* [REQUIREMENT]:
Return exactly the lines of the records below, starting at the line that contains "no Ato das Disposições" and ending at the line that contains "desenvolvimento regional e", with both of those lines kept.

*** GIVEN INFORMATION

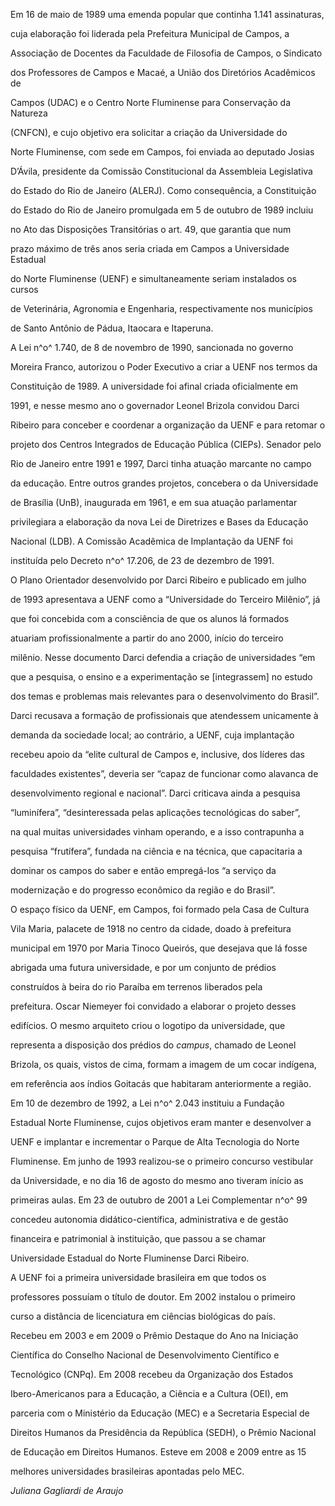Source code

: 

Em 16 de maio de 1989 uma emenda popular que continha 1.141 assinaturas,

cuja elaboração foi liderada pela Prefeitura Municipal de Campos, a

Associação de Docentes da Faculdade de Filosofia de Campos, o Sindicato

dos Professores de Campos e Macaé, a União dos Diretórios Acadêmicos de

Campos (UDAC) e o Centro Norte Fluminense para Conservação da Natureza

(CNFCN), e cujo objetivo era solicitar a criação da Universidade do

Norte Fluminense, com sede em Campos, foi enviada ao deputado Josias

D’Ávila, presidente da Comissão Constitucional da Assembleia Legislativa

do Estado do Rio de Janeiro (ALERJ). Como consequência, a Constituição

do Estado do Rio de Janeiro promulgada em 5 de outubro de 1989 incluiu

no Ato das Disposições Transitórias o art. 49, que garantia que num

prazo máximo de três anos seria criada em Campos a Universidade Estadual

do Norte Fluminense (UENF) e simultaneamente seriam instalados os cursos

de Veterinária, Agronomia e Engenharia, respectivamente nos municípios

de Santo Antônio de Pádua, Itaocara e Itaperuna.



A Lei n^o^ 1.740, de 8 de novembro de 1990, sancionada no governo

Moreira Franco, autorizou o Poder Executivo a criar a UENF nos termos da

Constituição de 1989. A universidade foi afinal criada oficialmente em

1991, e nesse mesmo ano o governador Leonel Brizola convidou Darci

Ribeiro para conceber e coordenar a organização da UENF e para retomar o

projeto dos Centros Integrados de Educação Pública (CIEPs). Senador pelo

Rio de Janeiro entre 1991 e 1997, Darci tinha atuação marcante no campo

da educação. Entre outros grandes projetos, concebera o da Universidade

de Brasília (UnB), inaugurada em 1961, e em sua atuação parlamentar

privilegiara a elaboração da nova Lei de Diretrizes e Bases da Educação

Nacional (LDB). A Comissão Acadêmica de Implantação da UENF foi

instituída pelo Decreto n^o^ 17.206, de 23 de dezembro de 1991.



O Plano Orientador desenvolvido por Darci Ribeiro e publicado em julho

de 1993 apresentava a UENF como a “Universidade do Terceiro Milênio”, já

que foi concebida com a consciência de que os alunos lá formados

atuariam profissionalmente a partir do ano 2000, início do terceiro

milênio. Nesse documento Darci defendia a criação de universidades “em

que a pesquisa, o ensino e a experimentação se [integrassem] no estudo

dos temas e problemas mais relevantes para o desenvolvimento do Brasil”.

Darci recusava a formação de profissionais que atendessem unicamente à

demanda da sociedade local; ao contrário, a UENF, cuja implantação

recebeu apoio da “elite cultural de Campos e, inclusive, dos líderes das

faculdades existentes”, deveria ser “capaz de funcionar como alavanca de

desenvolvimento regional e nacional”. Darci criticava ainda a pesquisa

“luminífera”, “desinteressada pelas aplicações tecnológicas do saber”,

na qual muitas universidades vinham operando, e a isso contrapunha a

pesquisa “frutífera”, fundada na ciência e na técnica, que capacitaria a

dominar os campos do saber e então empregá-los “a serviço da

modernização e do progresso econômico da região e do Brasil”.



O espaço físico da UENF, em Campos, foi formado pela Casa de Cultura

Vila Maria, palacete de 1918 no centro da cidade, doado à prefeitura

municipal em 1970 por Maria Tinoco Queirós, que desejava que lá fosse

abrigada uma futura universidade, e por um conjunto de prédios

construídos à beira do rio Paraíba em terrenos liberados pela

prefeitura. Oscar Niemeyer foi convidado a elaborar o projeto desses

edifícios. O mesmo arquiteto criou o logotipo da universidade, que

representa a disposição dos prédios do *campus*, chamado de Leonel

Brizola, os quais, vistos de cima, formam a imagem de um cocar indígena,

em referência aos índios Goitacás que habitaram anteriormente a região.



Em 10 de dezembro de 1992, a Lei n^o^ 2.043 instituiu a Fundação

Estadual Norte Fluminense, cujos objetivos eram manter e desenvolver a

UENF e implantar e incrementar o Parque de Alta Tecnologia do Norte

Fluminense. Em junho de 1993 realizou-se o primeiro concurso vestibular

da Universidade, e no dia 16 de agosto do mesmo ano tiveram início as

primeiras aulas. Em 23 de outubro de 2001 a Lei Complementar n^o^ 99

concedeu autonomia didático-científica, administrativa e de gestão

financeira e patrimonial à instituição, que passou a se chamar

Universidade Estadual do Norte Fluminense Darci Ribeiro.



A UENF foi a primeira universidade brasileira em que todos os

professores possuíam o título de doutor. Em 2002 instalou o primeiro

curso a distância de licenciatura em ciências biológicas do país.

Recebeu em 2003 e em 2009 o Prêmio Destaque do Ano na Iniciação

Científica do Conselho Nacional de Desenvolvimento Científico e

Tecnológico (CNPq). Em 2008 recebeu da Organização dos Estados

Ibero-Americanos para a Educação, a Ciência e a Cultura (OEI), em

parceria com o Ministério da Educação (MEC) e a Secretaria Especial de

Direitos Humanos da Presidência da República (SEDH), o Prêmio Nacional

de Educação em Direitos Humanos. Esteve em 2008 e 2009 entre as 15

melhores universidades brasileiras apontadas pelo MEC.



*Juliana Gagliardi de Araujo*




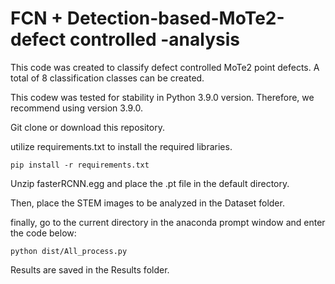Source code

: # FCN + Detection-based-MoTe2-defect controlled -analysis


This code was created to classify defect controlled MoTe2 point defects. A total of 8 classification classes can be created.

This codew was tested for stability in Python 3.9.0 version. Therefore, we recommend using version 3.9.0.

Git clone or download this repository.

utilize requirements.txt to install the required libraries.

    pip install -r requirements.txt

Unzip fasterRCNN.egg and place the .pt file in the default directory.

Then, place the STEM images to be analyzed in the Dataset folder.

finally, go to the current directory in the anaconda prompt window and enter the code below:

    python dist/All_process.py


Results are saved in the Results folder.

******
*** GIVEN INFORMATION

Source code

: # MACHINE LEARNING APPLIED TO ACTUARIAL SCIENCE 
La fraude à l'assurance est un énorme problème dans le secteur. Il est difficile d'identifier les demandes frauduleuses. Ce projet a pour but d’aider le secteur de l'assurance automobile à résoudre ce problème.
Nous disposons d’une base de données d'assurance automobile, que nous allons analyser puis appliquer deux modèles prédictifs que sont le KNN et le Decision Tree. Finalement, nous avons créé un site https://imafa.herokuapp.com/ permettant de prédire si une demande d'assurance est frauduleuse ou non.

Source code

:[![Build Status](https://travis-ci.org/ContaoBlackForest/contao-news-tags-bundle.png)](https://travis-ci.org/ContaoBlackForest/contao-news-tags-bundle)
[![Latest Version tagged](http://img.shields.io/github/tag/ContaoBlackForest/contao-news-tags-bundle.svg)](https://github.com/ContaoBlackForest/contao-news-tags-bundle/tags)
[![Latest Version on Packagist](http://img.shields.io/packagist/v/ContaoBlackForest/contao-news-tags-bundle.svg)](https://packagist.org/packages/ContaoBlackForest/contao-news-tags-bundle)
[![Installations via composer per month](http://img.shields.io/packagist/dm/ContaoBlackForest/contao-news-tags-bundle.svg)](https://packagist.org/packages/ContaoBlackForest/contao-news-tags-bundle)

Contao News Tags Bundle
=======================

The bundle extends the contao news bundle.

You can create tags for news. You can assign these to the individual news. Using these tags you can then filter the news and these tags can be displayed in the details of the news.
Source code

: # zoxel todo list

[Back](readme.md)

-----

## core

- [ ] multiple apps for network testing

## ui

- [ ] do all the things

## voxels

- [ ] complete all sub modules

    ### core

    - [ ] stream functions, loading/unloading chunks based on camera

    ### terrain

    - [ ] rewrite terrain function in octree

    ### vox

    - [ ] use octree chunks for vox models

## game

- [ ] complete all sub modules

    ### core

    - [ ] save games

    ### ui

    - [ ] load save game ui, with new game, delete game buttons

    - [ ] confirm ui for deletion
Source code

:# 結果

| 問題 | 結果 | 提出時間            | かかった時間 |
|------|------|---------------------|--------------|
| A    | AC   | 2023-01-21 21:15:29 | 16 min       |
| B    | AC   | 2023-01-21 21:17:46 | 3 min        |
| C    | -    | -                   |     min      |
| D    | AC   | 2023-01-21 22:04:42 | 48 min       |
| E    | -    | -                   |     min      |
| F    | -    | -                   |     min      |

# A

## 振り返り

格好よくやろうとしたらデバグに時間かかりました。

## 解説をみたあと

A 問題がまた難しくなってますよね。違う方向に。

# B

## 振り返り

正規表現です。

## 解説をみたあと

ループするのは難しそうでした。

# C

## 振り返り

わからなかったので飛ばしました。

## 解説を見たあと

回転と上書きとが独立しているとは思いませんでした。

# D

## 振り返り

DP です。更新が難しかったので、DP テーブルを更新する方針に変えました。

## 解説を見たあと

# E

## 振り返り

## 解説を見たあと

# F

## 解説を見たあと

******
*** GIVEN INFORMATION

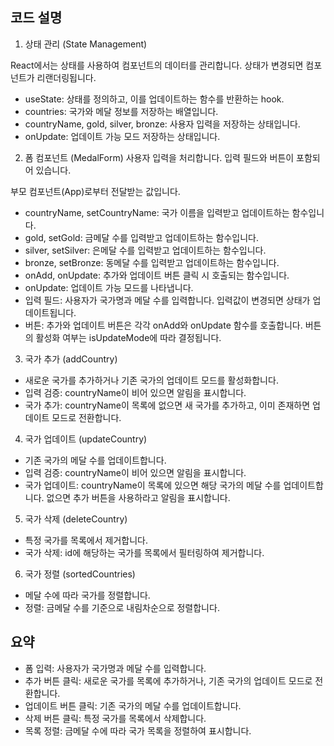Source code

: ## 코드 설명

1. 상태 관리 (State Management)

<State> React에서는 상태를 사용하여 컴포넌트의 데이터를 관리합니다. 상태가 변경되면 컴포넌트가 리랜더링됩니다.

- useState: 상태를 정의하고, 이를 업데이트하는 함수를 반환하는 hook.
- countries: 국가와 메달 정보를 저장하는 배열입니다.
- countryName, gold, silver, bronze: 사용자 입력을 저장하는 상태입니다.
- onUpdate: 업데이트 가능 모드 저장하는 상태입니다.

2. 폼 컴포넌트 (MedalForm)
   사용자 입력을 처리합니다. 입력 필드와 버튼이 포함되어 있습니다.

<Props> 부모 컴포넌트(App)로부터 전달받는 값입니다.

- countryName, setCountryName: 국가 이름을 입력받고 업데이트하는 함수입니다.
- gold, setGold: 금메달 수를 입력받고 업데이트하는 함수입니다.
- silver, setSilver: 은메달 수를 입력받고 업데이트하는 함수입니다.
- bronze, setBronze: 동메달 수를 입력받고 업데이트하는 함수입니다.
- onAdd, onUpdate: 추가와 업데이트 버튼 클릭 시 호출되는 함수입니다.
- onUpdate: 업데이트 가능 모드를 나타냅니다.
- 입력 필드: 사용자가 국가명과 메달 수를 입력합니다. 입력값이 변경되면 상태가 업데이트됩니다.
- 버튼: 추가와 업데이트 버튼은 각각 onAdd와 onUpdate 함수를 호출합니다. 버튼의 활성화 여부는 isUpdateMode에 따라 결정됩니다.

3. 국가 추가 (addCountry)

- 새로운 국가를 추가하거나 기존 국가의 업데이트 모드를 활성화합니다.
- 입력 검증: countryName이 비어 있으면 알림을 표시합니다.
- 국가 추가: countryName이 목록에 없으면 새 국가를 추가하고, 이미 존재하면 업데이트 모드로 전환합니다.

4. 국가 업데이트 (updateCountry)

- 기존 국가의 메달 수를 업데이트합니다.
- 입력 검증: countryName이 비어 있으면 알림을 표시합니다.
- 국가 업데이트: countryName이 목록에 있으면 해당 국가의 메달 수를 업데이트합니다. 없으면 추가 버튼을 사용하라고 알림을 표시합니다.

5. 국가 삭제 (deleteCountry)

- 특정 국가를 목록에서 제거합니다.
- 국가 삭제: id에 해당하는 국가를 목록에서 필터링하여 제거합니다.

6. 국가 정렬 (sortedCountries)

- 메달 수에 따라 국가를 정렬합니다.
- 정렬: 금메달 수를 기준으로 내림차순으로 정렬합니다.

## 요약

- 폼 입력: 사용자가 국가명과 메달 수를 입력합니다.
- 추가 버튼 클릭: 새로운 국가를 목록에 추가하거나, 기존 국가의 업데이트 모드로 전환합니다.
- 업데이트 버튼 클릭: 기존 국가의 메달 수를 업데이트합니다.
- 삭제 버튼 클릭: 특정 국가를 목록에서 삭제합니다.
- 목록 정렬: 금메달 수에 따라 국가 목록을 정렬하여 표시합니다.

******

* [OUTPUT OF THE TASK]:
no Ato das Disposições Transitórias o art. 49, que garantia que num

prazo máximo de três anos seria criada em Campos a Universidade Estadual

do Norte Fluminense (UENF) e simultaneamente seriam instalados os cursos

de Veterinária, Agronomia e Engenharia, respectivamente nos municípios

de Santo Antônio de Pádua, Itaocara e Itaperuna.



A Lei n^o^ 1.740, de 8 de novembro de 1990, sancionada no governo

Moreira Franco, autorizou o Poder Executivo a criar a UENF nos termos da

Constituição de 1989. A universidade foi afinal criada oficialmente em

1991, e nesse mesmo ano o governador Leonel Brizola convidou Darci

Ribeiro para conceber e coordenar a organização da UENF e para retomar o

projeto dos Centros Integrados de Educação Pública (CIEPs). Senador pelo

Rio de Janeiro entre 1991 e 1997, Darci tinha atuação marcante no campo

da educação. Entre outros grandes projetos, concebera o da Universidade

de Brasília (UnB), inaugurada em 1961, e em sua atuação parlamentar

privilegiara a elaboração da nova Lei de Diretrizes e Bases da Educação

Nacional (LDB). A Comissão Acadêmica de Implantação da UENF foi

instituída pelo Decreto n^o^ 17.206, de 23 de dezembro de 1991.



O Plano Orientador desenvolvido por Darci Ribeiro e publicado em julho

de 1993 apresentava a UENF como a “Universidade do Terceiro Milênio”, já

que foi concebida com a consciência de que os alunos lá formados

atuariam profissionalmente a partir do ano 2000, início do terceiro

milênio. Nesse documento Darci defendia a criação de universidades “em

que a pesquisa, o ensino e a experimentação se [integrassem] no estudo

dos temas e problemas mais relevantes para o desenvolvimento do Brasil”.

Darci recusava a formação de profissionais que atendessem unicamente à

demanda da sociedade local; ao contrário, a UENF, cuja implantação

recebeu apoio da “elite cultural de Campos e, inclusive, dos líderes das

faculdades existentes”, deveria ser “capaz de funcionar como alavanca de

desenvolvimento regional e nacional”. Darci criticava ainda a pesquisa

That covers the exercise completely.